2020s: Alvin Blount

Archives & Social Justice

After more than three decades of working in sacred music and performance, Alvin Blount (’21) says he was bitten by the information sciences bug. At the time, he thought it was only archives that held his interest. All it took was a few classes and four faculty members to forever change the direction of his career and his life.

“My trajectory was archives, I didn’t want to talk about anything else, but when I got influenced by Hank, Fleming-May, Zhu, and Patillo, things just changed and now I’m very happy,” he said.

Coming to SIS

Blount, who earned a degree in organ performance from the University of Tennessee, Knoxville in 1993, had previously sworn he’d never enter a classroom again. But after so many years of doing the same thing, he felt compelled to take on something new.

“I wanted to do something else, but I didn’t want to stop doing what I’m doing completely, I just wanted something in addition. And I guess the politics of the country and the way things have been moving in the last few years, with political division and racial division and almost civil unrest, affected me greatly. I wanted to find some kind of way to work to help with social justice and peace,” he said.

He began volunteering at Spelman College in Atlanta, a top-ranked women’s liberal arts HBCU, where he worked in the college’s archives. He said he fell in love with the work and that was solidified when he was asked to conduct a presentation for visiting faculty on the famous ethnomusicologist Willis Laurence James. It was so exciting and went so well that Blount decided archives was the addition to his work he’d been seeking.

“I figured I want to do something else to help with social justice and peace and yeah, archives is the way to do it,” he said.

Finding a program to facilitate that was also easy. As a UT alumnus, Blount was familiar with the School of Information Sciences and knew about its excellent program. Even with that knowledge, he made it a point to drive to Knoxville and meet with SIS Associate Professor Rachel Fleming-May, who was then the director of graduate studies for SIS, to feel out the program. After meeting with her and sitting in on SIS Associate Professor Awa Zhu’s Information Sciences 512 Information and Retrieval course, Blount knew he belonged in the program and applied.

At SIS

Blount decided to start off slow and took just one core course in spring 2020.

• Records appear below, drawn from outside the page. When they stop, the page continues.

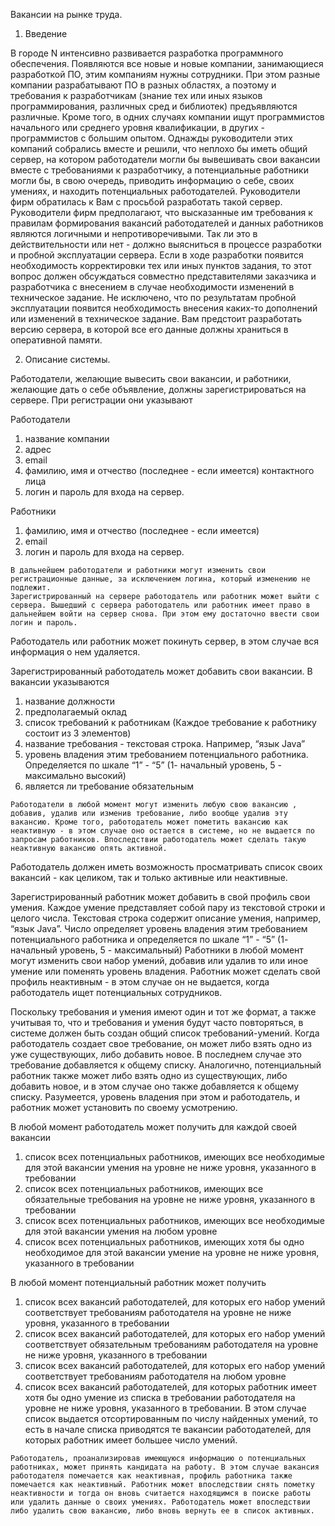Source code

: Вакансии на рынке труда.
1. Введение

В городе N интенсивно развивается разработка программного обеспечения. Появляются все новые и новые компании, занимающиеся разработкой ПО, этим компаниям нужны сотрудники. При этом разные компании разрабатывают ПО в разных областях, а поэтому и требования к разработчикам (знание тех или иных языков программирования, различных сред и библиотек) предъявляются различные. Кроме того, в одних случаях компании ищут программистов начального или среднего уровня квалификации, в других - программистов с большим опытом.
Однажды руководители этих компаний собрались вместе и решили, что неплохо бы иметь общий сервер, на котором работодатели могли бы вывешивать свои вакансии вместе с требованиями к разработчику, а потенциальные работники могли бы, в свою очередь, приводить информацию о себе, своих умениях, и находить потенциальных работодателей.
Руководители фирм обратилась к Вам с просьбой разработать такой сервер. 
Руководители фирм предполагают, что высказанные им требования к правилам формирования вакансий работодателей и данных работников являются логичными и непротиворечивыми. Так ли это в действительности или нет - должно выясниться в процессе разработки и пробной эксплуатации сервера. Если в ходе разработки появится необходимость корректировки тех или иных пунктов задания, то этот вопрос должен обсуждаться совместно представителями заказчика и разработчика с внесением в случае необходимости изменений в техническое задание. Не исключено, что по результатам пробной эксплуатации появится необходимость внесения каких-то дополнений или изменений в техническое задание.
Вам предстоит разработать версию сервера, в которой все его данные  должны храниться в оперативной памяти. 

2. Описание системы.

Работодатели, желающие вывесить свои вакансии, и работники, желающие дать о себе объявление, должны зарегистрироваться на сервере. При регистрации они указывают

Работодатели

  1. название компании
  2. адрес
  3. email
  4. фамилию, имя и отчество (последнее - если имеется) контактного лица
  5. логин и пароль для входа на сервер.

Работники

  1. фамилию, имя и отчество (последнее - если имеется)
  2. email
  3. логин и пароль для входа на сервер.

	В дальнейшем работодатели и работники могут изменить свои регистрационные данные, за исключением логина, который изменению не подлежит.  
	Зарегистрированный на сервере работодатель или работник может выйти с сервера. Вышедший с сервера работодатель или работник имеет право в дальнейшем войти на сервер снова. При этом ему достаточно ввести свои логин и пароль. 
Работодатель или работник может покинуть сервер, в этом случае вся информация о нем удаляется.
	
  Зарегистрированный работодатель может добавить свои вакансии. В вакансии указываются
  1. название должности
  2. предполагаемый оклад
  3. список требований к работникам	(Каждое требование к работнику состоит из 3 элементов)
  4. название требования - текстовая строка. Например, “язык Java”
  5. уровень владения этим требованием потенциального работника. Определяется по шкале “1” - “5” (1- начальный уровень, 5 - максимально высокий)
  6. является ли требование обязательным
 
	Работодатели в любой момент могут изменить любую свою вакансию , добавив, удалив или изменив требование, либо вообще удалив эту вакансию. Кроме того, работодатель может пометить вакансию как неактивную - в этом случае оно остается в системе, но не выдается по запросам работников. Впоследствии работодатель может сделать такую неактивную вакансию опять активной.
	
  Работодатель должен иметь возможность просматривать список своих вакансий - как целиком, так и только активные или неактивные.
	
  Зарегистрированный работник может добавить в свой профиль свои умения. Каждое умение представляет собой пару из текстовой строки и целого числа. Текстовая строка содержит описание умения, например, “язык Java”. Число определяет уровень владения этим требованием потенциального работника и определяется по шкале “1” - “5” (1- начальный уровень, 5 - максимальный)	Работники в любой момент могут изменить свои набор умений, добавив или удалив то или иное умение или поменять уровень владения. Работник может сделать свой профиль неактивным - в этом случае он не выдается, когда работодатель ищет потенциальных сотрудников.
	
  Поскольку требования и умения имеют один и тот же формат, а также учитывая то, что и требования и умения будут часто повторяться, в системе должен быть создан общий список требований-умений. Когда работодатель создает свое требование, он может либо  взять одно из уже существующих, либо добавить новое. В последнем случае это требование добавляется к общему списку. Аналогично, потенциальный работник также может либо взять одно из существующих, либо добавить новое, и в этом случае оно также добавляется к общему списку. Разумеется, уровень владения при этом и работодатель, и работник может установить по своему усмотрению.

  В любой момент работодатель может получить	для каждой своей вакансии

  1. список всех потенциальных работников, имеющих все необходимые для этой вакансии умения на уровне не ниже уровня, указанного в требовании
  2. список всех потенциальных работников, имеющих все обязательные требования на уровне не ниже уровня, указанного в требовании 
  3. список всех потенциальных работников, имеющих все необходимые для этой вакансии умения на любом уровне 
  4. список всех потенциальных работников, имеющих хотя бы одно  необходимое для этой вакансии умение на уровне не ниже уровня, указанного в требовании

  В любой момент потенциальный работник может получить

  1. список всех вакансий работодателей, для которых его набор умений соответствует требованиям работодателя на уровне не ниже уровня, указанного в требовании
  2. список всех вакансий работодателей, для которых его набор умений соответствует обязательным требованиям работодателя на уровне не ниже уровня, указанного в требовании
  3. список всех вакансий работодателей, для которых его набор умений соответствует требованиям работодателя на любом уровне
  4. список всех вакансий работодателей, для которых работник имеет хотя бы одно умение из списка в требовании работодателя на уровне не ниже уровня, указанного в требовании. В этом случае список выдается отсортированным по числу найденных умений, то есть в начале списка приводятся те вакансии работодателей, для которых работник имеет большее число умений.
	
	Работодатель, проанализировав имеющуюся информацию о потенциальных работниках, может принять кандидата на работу. В этом случае вакансия работодателя помечается как неактивная, профиль работника также помечается как неактивный. Работник может впоследствии снять пометку неактивности и тогда он вновь считается находящимся в поиске работы или удалить данные о своих умениях. Работодатель может впоследствии либо удалить свою вакансию, либо вновь вернуть ее в список активных.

“I took my foundations class from the wonderful Carolyn Hank, and I could just hang on this woman’s every word. She introduced me, just as the class should, to so many concepts that I had not even taken into consideration, and I loved it,” he said.

He followed that with another course in the summer and decided to commit to being a full-time student. He quit his job in Atlanta and lined up a part-time position as music director of an Episcopal church in Knoxville and moved to the city in July 2020. After that, he dove into his school work and discovered his interests were far broader than archives alone.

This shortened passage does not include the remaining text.